**WORK INSTRUCTIONS**
Return the run of lines below that opens with the line containing "pointing out that the" and closes with the line containing "when it occurs", keeping each one exact.

**MATERIAL PROVIDED**
□ □ □ □ □ □ □

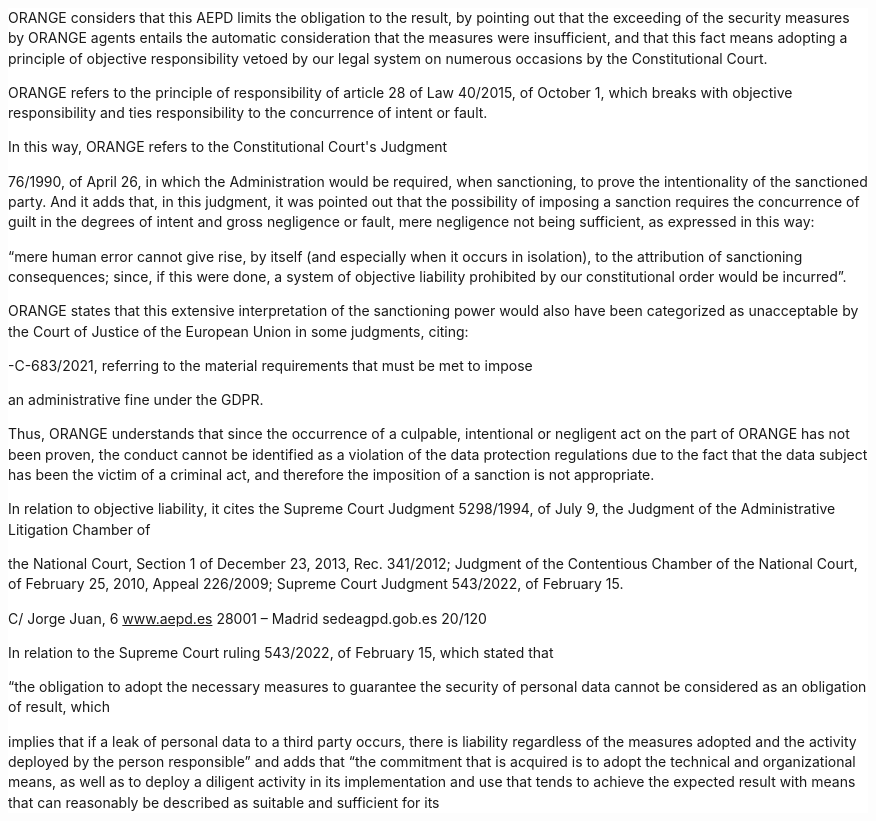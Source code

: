 ORANGE considers that this AEPD limits the obligation to the result, by pointing out that the
exceeding of the security measures by ORANGE agents entails the
automatic consideration that the measures were insufficient, and that this fact
means adopting a principle of objective responsibility vetoed by our legal system on numerous occasions by the Constitutional Court.

ORANGE refers to the principle of responsibility of article 28 of Law
40/2015, of October 1, which breaks with objective responsibility and ties responsibility to the concurrence of intent or fault.

In this way, ORANGE refers to the Constitutional Court's Judgment

76/1990, of April 26, in which the Administration would be required, when sanctioning, to prove the intentionality of the sanctioned party. And it adds that, in this judgment,
it was pointed out that the possibility of imposing a sanction requires the concurrence of
guilt in the degrees of intent and gross negligence or fault, mere negligence not being sufficient, as expressed in this way:

“mere human error cannot give rise, by itself (and especially when it occurs
in isolation), to the attribution of sanctioning consequences; since,
if this were done, a system of objective liability prohibited by
our constitutional order would be incurred”.

ORANGE states that this extensive interpretation of the sanctioning power
would also have been categorized as unacceptable by the Court of Justice of the
European Union in some judgments, citing:

-C-683/2021, referring to the material requirements that must be met to impose

an administrative fine under the GDPR.

Thus, ORANGE understands that since the occurrence of a culpable, intentional or negligent act on the part of ORANGE has not been proven, the conduct cannot be identified as a violation of the data protection regulations due to the fact that the data subject has been the victim of a criminal act, and therefore the imposition of a sanction is not appropriate.

In relation to objective liability, it cites the Supreme Court Judgment
5298/1994, of July 9, the Judgment of the Administrative Litigation Chamber of

the National Court, Section 1 of December 23, 2013, Rec. 341/2012;
Judgment of the Contentious Chamber of the National Court, of February 25,
2010, Appeal 226/2009; Supreme Court Judgment 543/2022, of February 15.

C/ Jorge Juan, 6 www.aepd.es
28001 – Madrid sedeagpd.gob.es 20/120

In relation to the Supreme Court ruling 543/2022, of February 15, which
stated that

“the obligation to adopt the necessary measures to guarantee the security of
personal data cannot be considered as an obligation of result, which

implies that if a leak of personal data to a third party occurs, there is
liability regardless of the measures adopted and the activity
deployed by the person responsible” and adds that “the commitment that is acquired is to
adopt the technical and organizational means, as well as to deploy a
diligent activity in its implementation and use that tends to achieve the expected result
with means that can reasonably be described as suitable and sufficient for its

□ □ □ □ □ □ □

**RESPONSE AREA**
: ORANGE considers that this AEPD limits the obligation to the result, by pointing out that the
exceeding of the security measures by ORANGE agents entails the
automatic consideration that the measures were insufficient, and that this fact
means adopting a principle of objective responsibility vetoed by our legal system on numerous occasions by the Constitutional Court.

ORANGE refers to the principle of responsibility of article 28 of Law
40/2015, of October 1, which breaks with objective responsibility and ties responsibility to the concurrence of intent or fault.

In this way, ORANGE refers to the Constitutional Court's Judgment

76/1990, of April 26, in which the Administration would be required, when sanctioning, to prove the intentionality of the sanctioned party. And it adds that, in this judgment,
it was pointed out that the possibility of imposing a sanction requires the concurrence of
guilt in the degrees of intent and gross negligence or fault, mere negligence not being sufficient, as expressed in this way:

“mere human error cannot give rise, by itself (and especially when it occurs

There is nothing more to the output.